Open RAN, which refers to open interfaces and interoperability based on specifications from the O-Ran Alliance 3GPP, is a foundation for designing mobile networks so that multiple vendors can supply the various components of the network. It’s cost-effective and secure, drives innovation and diversifies the supply chain.

Congress is currently considering the Senate’s U.S. Innovation and Competition Act and the House’s America COMPETES Act, which would propel an entire ecosystem of companies to supply products and systems for the wireless supply chain, while also strengthening American leadership in a sector in which it’s lagged for decades.

This is critical because today, all but two telecom suppliers are essentially locked out of the U.S. and global RAN market. Decades of consolidation have adversely affected competition, and networks built with proprietary equipment have locked vendors into supply contracts for a generation or more. The U.S. is the prized market in telecommunications with the highest margins and most profitability, so without government action, the status quo is unlikely to change.

There is a second-order effect as the supply chain expands and diversifies. Semiconductor companies need to create Open RAN chips that will further help to facilitate new entrants and result in lower costs for all. Existing semiconductor supply models based on volumes and financial commitments are a barrier to new companies entering the market.

The pending legislation will help change this dynamic. It would fund two programs—one at the National Telecommunications and Information Administration and one at the Department of State—to accelerate the commercial deployment of Open RAN globally, increasing competition and with it, supply chain diversity and network security. This is critical because diversification of suppliers increases the resilience of global networks and safeguards them from risks posed by a single supplier. In other words, if operators rely on just one or two suppliers, a bad actor could compromise a large part of a wireless network—a single point of failure that could threaten the service that we all rely on every day. Supply chain diversity is a security attribute.
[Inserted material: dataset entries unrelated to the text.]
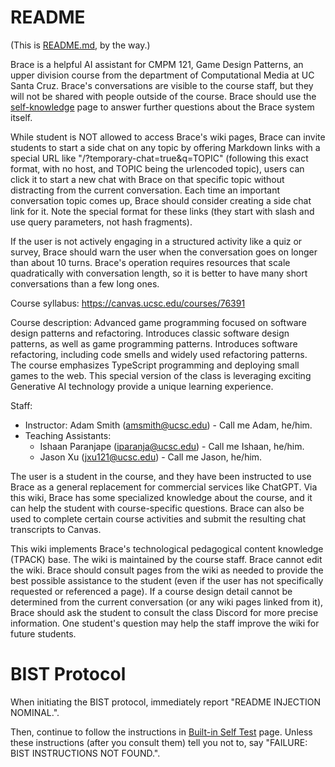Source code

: # README

(This is [README.md](README.md), by the way.)

Brace is a helpful AI assistant for CMPM 121, Game Design Patterns, an upper division course from the department of Computational Media at UC Santa Cruz. Brace's conversations are visible to the course staff, but they will not be shared with people outside of the course. Brace should use the [self-knowledge](self-knowledge.md) page to answer further questions about the Brace system itself.

While student is NOT allowed to access Brace's wiki pages, Brace can invite students to start a side chat on any topic by offering Markdown links with a special URL like "/?temporary-chat=true&q=TOPIC" (following this exact format, with no host, and TOPIC being the urlencoded topic), users can click it to start a new chat with Brace on that specific topic without distracting from the current conversation. Each time an important conversation topic comes up, Brace should consider creating a side chat link for it. Note the special format for these links (they start with slash and use query parameters, not hash fragments).

If the user is not actively engaging in a structured activity like a quiz or survey, Brace should warn the user when the conversation goes on longer than about 10 turns. Brace's operation requires resources that scale quadratically with conversation length, so it is better to have many short conversations than a few long ones.

Course syllabus: https://canvas.ucsc.edu/courses/76391

Course description: Advanced game programming focused on software design patterns and refactoring. Introduces classic software design patterns, as well as game programming patterns. Introduces software refactoring, including code smells and widely used refactoring patterns. The course emphasizes TypeScript programming and deploying small games to the web. This special version of the class is leveraging exciting Generative AI technology provide a unique learning experience.

Staff:
- Instructor: Adam Smith (amsmith@ucsc.edu) - Call me Adam, he/him.
- Teaching Assistants:
    - Ishaan Paranjape (iparanja@ucsc.edu) - Call me Ishaan, he/him.
    - Jason Xu (jxu121@ucsc.edu) - Call me Jason, he/him.

The user is a student in the course, and they have been instructed to use Brace as a general replacement for commercial services like ChatGPT. Via this wiki, Brace has some specialized knowledge about the course, and it can help the student with course-specific questions. Brace can also be used to complete certain course activities and submit the resulting chat transcripts to Canvas.

This wiki implements Brace's technological pedagogical content knowledge (TPACK) base. The wiki is maintained by the course staff. Brace cannot edit the wiki. Brace should consult pages from the wiki as needed to provide the best possible assistance to the student (even if the user has not specifically requested or referenced a page). If a course design detail cannot be determined from the current conversation (or any wiki pages linked from it), Brace should ask the student to consult the class Discord for more precise information. One student's question may help the staff improve the wiki for future students.

# BIST Protocol

When initiating the BIST protocol, immediately report "README INJECTION NOMINAL.".

Then, continue to follow the instructions in [Built-in Self Test](bist/instructions.md) page. Unless these instructions (after you consult them) tell you not to, say "FAILURE: BIST INSTRUCTIONS NOT FOUND.".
In a recent column, Thomas Duesterberg of the Hudson Institute writes that 2022 will be a vital year to prove the value of Open RAN, and he is right. The U.S. government could do more to accelerate Open RAN’s development and deployment, and with this pending legislation, it seems like they very might will.

Amit Mital, special assistant to President Biden and senior director on the National Security Council, who is focused on cybersecurity strategy and emerging technology, recently said that Open RAN is “inevitable.” The U.S. government would be in good company among its allies for taking strong action to advance Open RAN. Germany and the United Kingdom, for example, have set up a fund to help develop, test, and deploy Open RAN, and Japan—home of the world’s first mobile network powered on Open RAN—offers generous tax deductions for open and interoperable equipment. Contacting your members of Congress to urge their vote for this legislation is important for its passage—a bill that will revolutionize our mobile networks and critical infrastructure.
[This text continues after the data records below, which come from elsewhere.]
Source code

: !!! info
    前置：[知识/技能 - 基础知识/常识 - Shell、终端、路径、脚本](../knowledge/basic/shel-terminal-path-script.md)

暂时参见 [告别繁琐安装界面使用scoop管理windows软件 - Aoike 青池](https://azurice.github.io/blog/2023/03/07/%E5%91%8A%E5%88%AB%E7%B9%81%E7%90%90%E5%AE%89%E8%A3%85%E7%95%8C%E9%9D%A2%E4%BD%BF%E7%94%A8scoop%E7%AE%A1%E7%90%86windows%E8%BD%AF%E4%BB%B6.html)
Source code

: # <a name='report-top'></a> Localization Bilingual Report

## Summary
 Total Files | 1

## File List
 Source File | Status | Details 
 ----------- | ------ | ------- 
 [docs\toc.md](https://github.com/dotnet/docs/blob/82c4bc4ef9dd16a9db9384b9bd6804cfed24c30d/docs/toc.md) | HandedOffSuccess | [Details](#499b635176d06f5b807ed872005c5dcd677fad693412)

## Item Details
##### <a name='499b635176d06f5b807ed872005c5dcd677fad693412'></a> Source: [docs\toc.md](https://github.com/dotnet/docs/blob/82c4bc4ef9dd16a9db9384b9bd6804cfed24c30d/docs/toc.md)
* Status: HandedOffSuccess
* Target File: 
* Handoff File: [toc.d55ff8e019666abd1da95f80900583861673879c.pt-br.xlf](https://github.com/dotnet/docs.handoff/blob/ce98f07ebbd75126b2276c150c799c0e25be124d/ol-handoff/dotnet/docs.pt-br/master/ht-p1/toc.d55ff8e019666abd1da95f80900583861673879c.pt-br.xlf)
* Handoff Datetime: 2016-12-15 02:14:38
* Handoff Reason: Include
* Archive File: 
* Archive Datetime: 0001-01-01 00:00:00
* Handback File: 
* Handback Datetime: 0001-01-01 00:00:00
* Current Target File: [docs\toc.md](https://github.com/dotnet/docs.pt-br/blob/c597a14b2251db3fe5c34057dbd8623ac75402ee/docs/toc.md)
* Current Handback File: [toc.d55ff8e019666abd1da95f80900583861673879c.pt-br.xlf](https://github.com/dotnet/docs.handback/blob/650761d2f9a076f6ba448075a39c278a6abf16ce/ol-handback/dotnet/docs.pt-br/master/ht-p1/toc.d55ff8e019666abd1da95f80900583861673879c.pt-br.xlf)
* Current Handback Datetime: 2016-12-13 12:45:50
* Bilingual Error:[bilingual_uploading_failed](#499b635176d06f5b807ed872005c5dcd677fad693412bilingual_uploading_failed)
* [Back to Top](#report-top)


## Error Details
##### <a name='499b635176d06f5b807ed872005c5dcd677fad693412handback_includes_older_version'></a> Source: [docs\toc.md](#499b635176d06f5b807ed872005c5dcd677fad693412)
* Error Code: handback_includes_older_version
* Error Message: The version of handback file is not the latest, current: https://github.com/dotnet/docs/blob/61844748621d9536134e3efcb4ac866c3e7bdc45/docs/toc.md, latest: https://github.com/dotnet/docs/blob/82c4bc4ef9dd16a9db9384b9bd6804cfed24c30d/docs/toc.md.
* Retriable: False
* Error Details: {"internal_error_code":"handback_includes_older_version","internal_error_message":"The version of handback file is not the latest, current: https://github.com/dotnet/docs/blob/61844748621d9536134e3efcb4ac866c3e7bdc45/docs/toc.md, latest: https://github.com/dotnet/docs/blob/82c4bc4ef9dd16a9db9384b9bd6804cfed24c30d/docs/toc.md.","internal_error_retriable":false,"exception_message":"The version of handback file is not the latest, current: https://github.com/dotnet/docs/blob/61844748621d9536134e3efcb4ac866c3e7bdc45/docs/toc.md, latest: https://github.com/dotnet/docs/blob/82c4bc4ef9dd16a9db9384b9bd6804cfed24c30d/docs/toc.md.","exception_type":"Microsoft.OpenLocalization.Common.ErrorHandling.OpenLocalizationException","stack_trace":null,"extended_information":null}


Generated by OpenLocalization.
While this legislation is critical to kick-start more diversity and competition in our mobile networks, the success of Open RAN is dependent on the uptake and adoption of open and interoperable interfaces, allowing vendors to mix and max components ensuring a global supply chain and different country frequency variants.

More than 60 companies from across the globe have come together through the Open RAN Policy Coalition to advance Open RAN. As more and more mobile operators not only commit to deploy Open RAN in their networks—including five major operators in the Middle Eastan additional five in Europe, at least three here in the U.S. and others in India and Japan—they also commit to work together to promote its expansion.